The Army needs cost-effective ways to boost conventional-force SFA in the Pacific as part of a broader theater security cooperation program. Some of the options include:

• Use Army forces already aligned or assigned with PACOM to conduct theater military-to-military engagements. This includes most units stationed in Hawaii, Alaska and Washington, including five of the eight active Stryker BCTs, all well-positioned to rapidly deploy throughout the Pacific by air or sea. Sending elements on SFA missions would provide a unique opportunity to further develop relationships in Asia while maintaining the Army’s expeditionary capability at three major installations: Schofield Barracks in Hawaii, Joint Base Lewis-McChord in Washington and Joint Base Elmendorf-Richardson in Alaska. Though fiscal realities may limit the development of additional expeditionary capability, existing infrastructure at these key facilities certainly suffices to deploy SFA units throughout Asia.

• Allow partner nation forces to train alongside Army forces in the U.S. By bringing partner nation forces to the U.S. to train at regional and combat training facilities such as Yakima Training Center in Washington, the Pohakuloa Training Area in Hawaii and even the combat training centers, Army units would continue to train, develop enduring relationships and hone tactical trainer skills with our Pacific partners — and yet alleviate much of the fiscal and political burden associated with transporting, protecting and supporting U.S. forces in a foreign country. Many nations, such as Australia and Japan, already use U.S. training facilities to improve their tactical skills, but Army leaders must foster and encourage these training events as not just facility usage but also SFA opportunities. Army forces stand to gain as much, if not more, from training partner nation forces stateside. Using these training events as SFA engagements is a cost-effective way of improving proficiency in our own mission-essential tasks while developing and improving relationships with our Pacific partners.

• Train partner nations to perform Defense Department tasks for which the Army has executive agency responsibilities. These include numerous exportable, trainable tasks, including chemical and biological defense, explosives safety, efforts to defeat IEDs, domestic disaster relief, veterinary services and non-combatant evacuation operations, among others, all of which have relevancy in the Pacific. Some of these capabilities reside in the BCT and some are available from other specialty units, but all have applicability at the tactical level and are trainable by Army forces. The Army can and must seek ways to export its expertise in these valuable fields to our Pacific partners through SFA programs tailored to partner nations’ militaries.

• Assume a central role in conventional SFA operations for Operation Enduring Freedom-Philippines.
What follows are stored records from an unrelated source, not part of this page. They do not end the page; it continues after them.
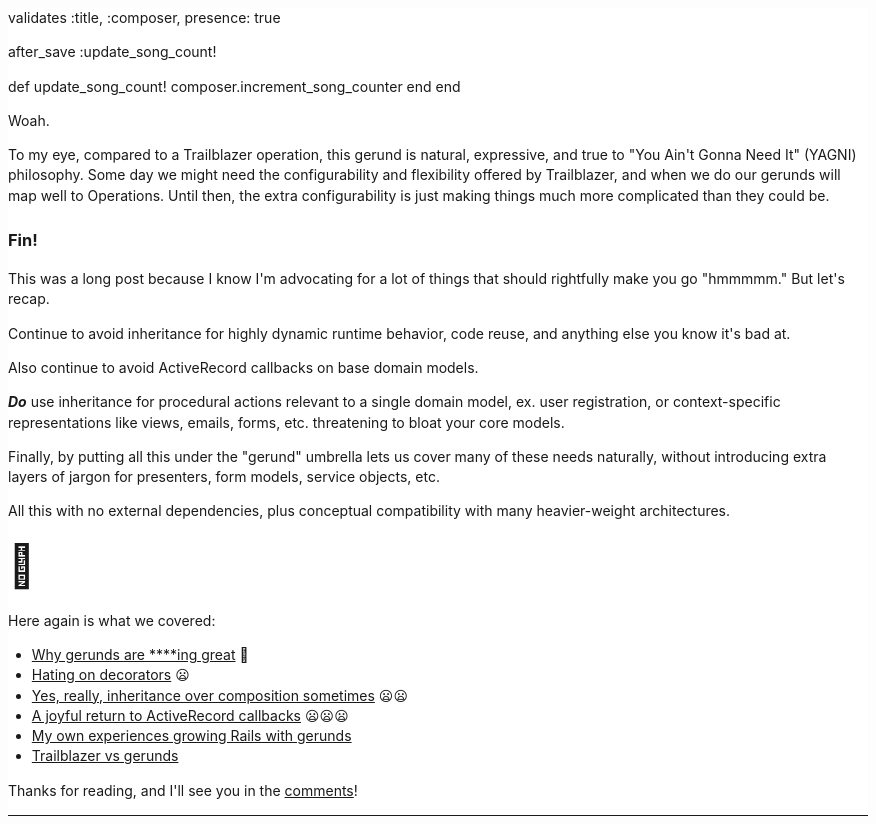   <span class="n">validates</span> <span class="ss">:title</span><span class="p">,</span> <span class="ss">:composer</span><span class="p">,</span>
    <span class="ss">presence: </span><span class="kp">true</span>

  <span class="n">after_save</span> <span class="ss">:update_song_count!</span>

  <span class="k">def</span> <span class="nf">update_song_count!</span>
    <span class="n">composer</span><span class="p">.</span><span class="nf">increment_song_counter</span>
  <span class="k">end</span>
<span class="k">end</span>
</code></pre></div></div>

</div>
<div style="clear: both;" />

Woah.

To my eye, compared to a Trailblazer operation, this gerund is natural, expressive, and true to "You Ain't Gonna Need It" (YAGNI) philosophy. Some day we might need the configurability and flexibility offered by Trailblazer, and when we do our gerunds will map well to Operations. Until then, the extra configurability is just making things much more complicated than they could be.

### Fin!

This was a long post because I know I'm advocating for a lot of things that should rightfully make you go "hmmmmm." But let's recap.

Continue to avoid inheritance for highly dynamic runtime behavior, code reuse, and anything else you know it's bad at.

Also continue to avoid ActiveRecord callbacks on base domain models.

_**Do**_ use inheritance for procedural actions relevant to a single domain model, ex. user registration, or context-specific representations like views, emails, forms, etc. threatening to bloat your core models.

Finally, by putting all this under the "gerund" umbrella lets us cover many of these needs naturally, without introducing extra layers of jargon for presenters, form models, service objects, etc.

All this with no external dependencies, plus conceptual compatibility with many heavier-weight architectures.

<span style="font-size: 3rem">
🍻
</span>

Here again is what we covered:

* [Why gerunds are \*\*\*\*ing great](#why-gerunds-are-ing-great) 🤔
* [Hating on decorators](#hating-on-decorators) 😦
* [Yes, really, inheritance over composition sometimes](#yes-really-inheritance-over-composition-sometimes) 😦😦
* [A joyful return to ActiveRecord callbacks](#a-joyful-return-to-activerecord-callbacks) 😦😦😦
* [My own experiences growing Rails with gerunds](#my-own-experiences-growing-rails-with-gerunds)
* [Trailblazer vs gerunds](#trailblazer-vs-gerunds)

Thanks for reading, and I'll see you in the [comments](#commentbox)!

---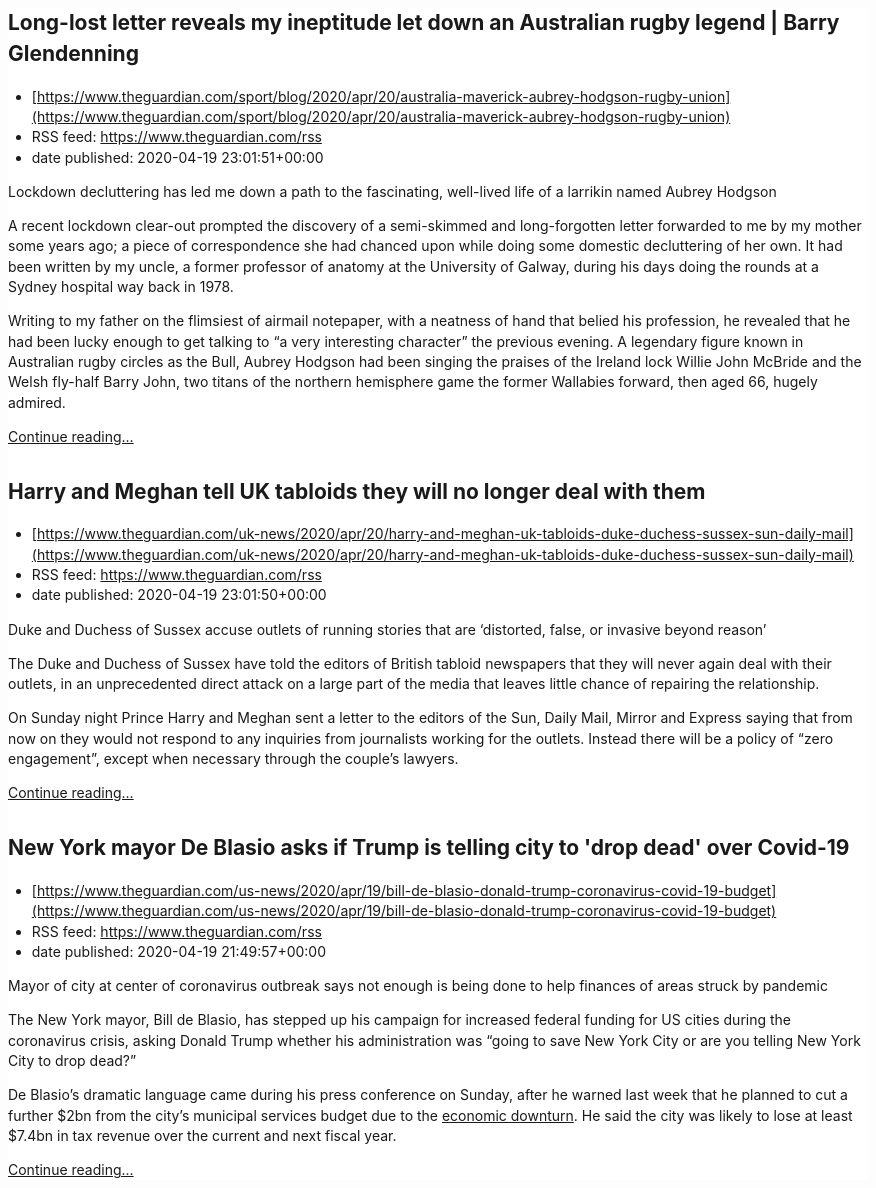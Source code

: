 ## Long-lost letter reveals my ineptitude let down an Australian rugby legend | Barry Glendenning
 - [https://www.theguardian.com/sport/blog/2020/apr/20/australia-maverick-aubrey-hodgson-rugby-union](https://www.theguardian.com/sport/blog/2020/apr/20/australia-maverick-aubrey-hodgson-rugby-union)
 - RSS feed: https://www.theguardian.com/rss
 - date published: 2020-04-19 23:01:51+00:00

<p>Lockdown decluttering has led me down a path to the fascinating, well-lived life of a larrikin named Aubrey Hodgson</p><p>A recent lockdown clear-out prompted the discovery of a semi-skimmed and long-forgotten letter forwarded to me by my mother some years ago; a piece of correspondence she had chanced upon while doing some domestic decluttering of her own. It had been written by my uncle, a former professor of anatomy at the University of Galway, during his days doing the rounds at a Sydney hospital way back in 1978.</p><p>Writing to my father on the flimsiest of airmail notepaper, with a neatness of hand that belied his profession, he revealed that he had been lucky enough to get talking to “a very interesting character” the previous evening. A legendary figure known in Australian rugby circles as the Bull, Aubrey Hodgson had been singing the praises of the Ireland lock Willie John McBride and the Welsh fly-half Barry John, two titans of the northern hemisphere game the former Wallabies forward, then aged 66, hugely admired.</p> <a href="https://www.theguardian.com/sport/blog/2020/apr/20/australia-maverick-aubrey-hodgson-rugby-union">Continue reading...</a>

## Harry and Meghan tell UK tabloids they will no longer deal with them
 - [https://www.theguardian.com/uk-news/2020/apr/20/harry-and-meghan-uk-tabloids-duke-duchess-sussex-sun-daily-mail](https://www.theguardian.com/uk-news/2020/apr/20/harry-and-meghan-uk-tabloids-duke-duchess-sussex-sun-daily-mail)
 - RSS feed: https://www.theguardian.com/rss
 - date published: 2020-04-19 23:01:50+00:00

<p>Duke and Duchess of Sussex accuse outlets of running stories that are ‘distorted, false, or invasive beyond reason’</p><p>The Duke and Duchess of Sussex have told the editors of British tabloid newspapers that they will never again deal with their outlets, in an unprecedented direct attack on a large part of the media that leaves little chance of repairing the relationship.</p><p>On Sunday night Prince Harry and Meghan sent a letter to the editors of the Sun, Daily Mail, Mirror and Express saying that from now on they would not respond to any inquiries from journalists working for the outlets. Instead there will be a policy of “zero engagement”, except when necessary through the couple’s lawyers.</p> <a href="https://www.theguardian.com/uk-news/2020/apr/20/harry-and-meghan-uk-tabloids-duke-duchess-sussex-sun-daily-mail">Continue reading...</a>

## New York mayor De Blasio asks if Trump is telling city to 'drop dead' over Covid-19
 - [https://www.theguardian.com/us-news/2020/apr/19/bill-de-blasio-donald-trump-coronavirus-covid-19-budget](https://www.theguardian.com/us-news/2020/apr/19/bill-de-blasio-donald-trump-coronavirus-covid-19-budget)
 - RSS feed: https://www.theguardian.com/rss
 - date published: 2020-04-19 21:49:57+00:00

<p>Mayor of city at center of coronavirus outbreak says not enough is being done to help finances of areas struck by pandemic</p><p>The New York mayor, Bill de Blasio, has stepped up his campaign for increased federal funding for US cities during the coronavirus crisis, asking Donald Trump whether his administration was “going to save New York City or are you telling New York City to drop dead?”</p><p>De Blasio’s dramatic language came during his press conference on Sunday, after he warned last week that he planned to cut a further $2bn from the city’s municipal services budget due to the <a href="https://thehill.com/homenews/state-watch/493257-de-blasio-to-cut-2b-in-nyc-municipal-services-due-to-economic-fallout-of">economic downturn</a>. He said the city was likely to lose at least $7.4bn in tax revenue over the current and next fiscal year.</p> <a href="https://www.theguardian.com/us-news/2020/apr/19/bill-de-blasio-donald-trump-coronavirus-covid-19-budget">Continue reading...</a>
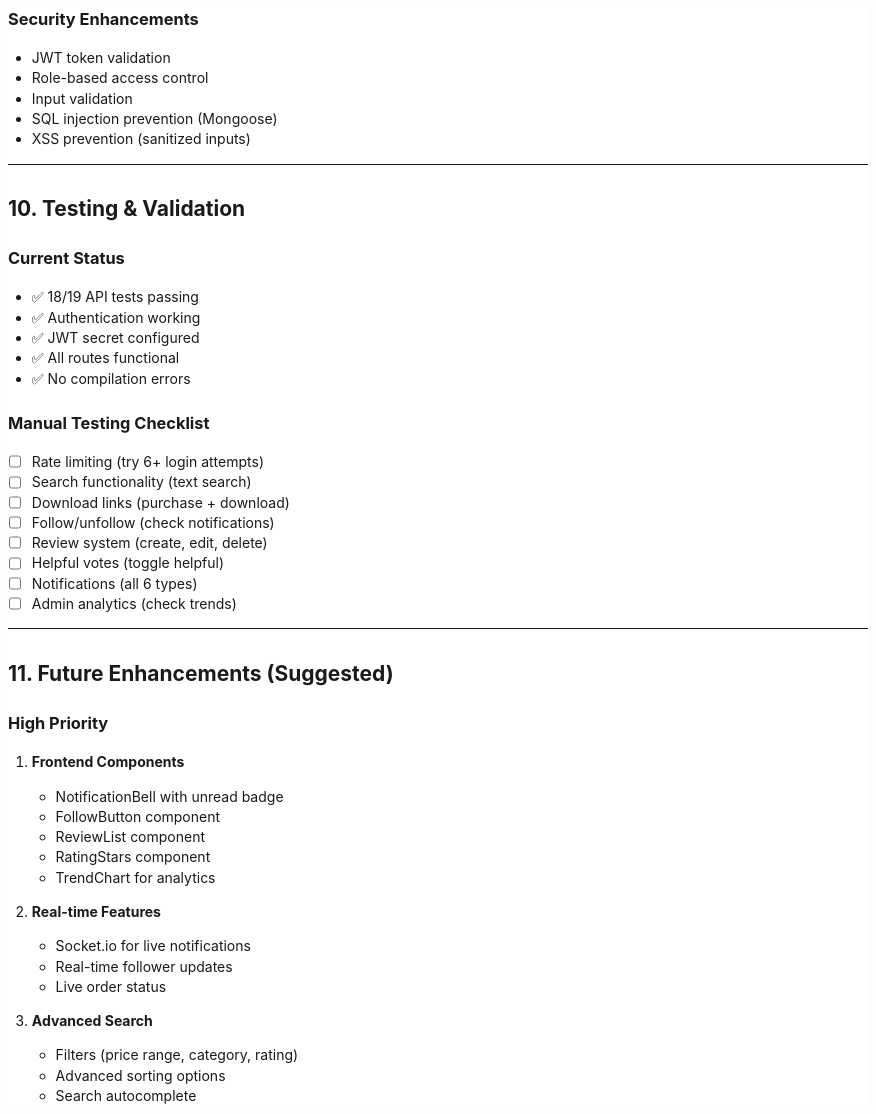 ### Security Enhancements
- JWT token validation
- Role-based access control
- Input validation
- SQL injection prevention (Mongoose)
- XSS prevention (sanitized inputs)

---

## 10. Testing & Validation

### Current Status
- ✅ 18/19 API tests passing
- ✅ Authentication working
- ✅ JWT secret configured
- ✅ All routes functional
- ✅ No compilation errors

### Manual Testing Checklist
- [ ] Rate limiting (try 6+ login attempts)
- [ ] Search functionality (text search)
- [ ] Download links (purchase + download)
- [ ] Follow/unfollow (check notifications)
- [ ] Review system (create, edit, delete)
- [ ] Helpful votes (toggle helpful)
- [ ] Notifications (all 6 types)
- [ ] Admin analytics (check trends)

---

## 11. Future Enhancements (Suggested)

### High Priority
1. **Frontend Components**
   - NotificationBell with unread badge
   - FollowButton component
   - ReviewList component
   - RatingStars component
   - TrendChart for analytics

2. **Real-time Features**
   - Socket.io for live notifications
   - Real-time follower updates
   - Live order status

3. **Advanced Search**
   - Filters (price range, category, rating)
   - Advanced sorting options
   - Search autocomplete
For more than a decade, special operations forces have advised and assisted the Philippine military in its struggle against terrorist cells on its southern islands. Though counterterror operations are trained almost exclusively by SOF, associated tasks are trainable by conventional Army forces, including counterinsurgency, combat medicine, unmanned aircraft operations, IED defeat, and targeting. Using rotational BCTs in a more central training role in the Philippines would maintain conventional force training capability while freeing SOF to focus on counterterrorism tasks — just as the U.S. did in both Iraq and Afghanistan. It would also preserve and develop hard-won Army expertise in integrating conventional and special operations forces.


Capitalizing on combat experiences and executive agent expertise, developing a holistic SFA approach across the Pacific and shifting to a larger conventional role in the Philippines, the Army can continue to maintain tactical proficiency while training our Pacific partners and allies on current battlefield realities. By increasing the credibility of our Pacific partners’ militaries, the Army boosts deterrence against conflict, and should deterrence fail, buys the National Command Authority precious time when conflict looms.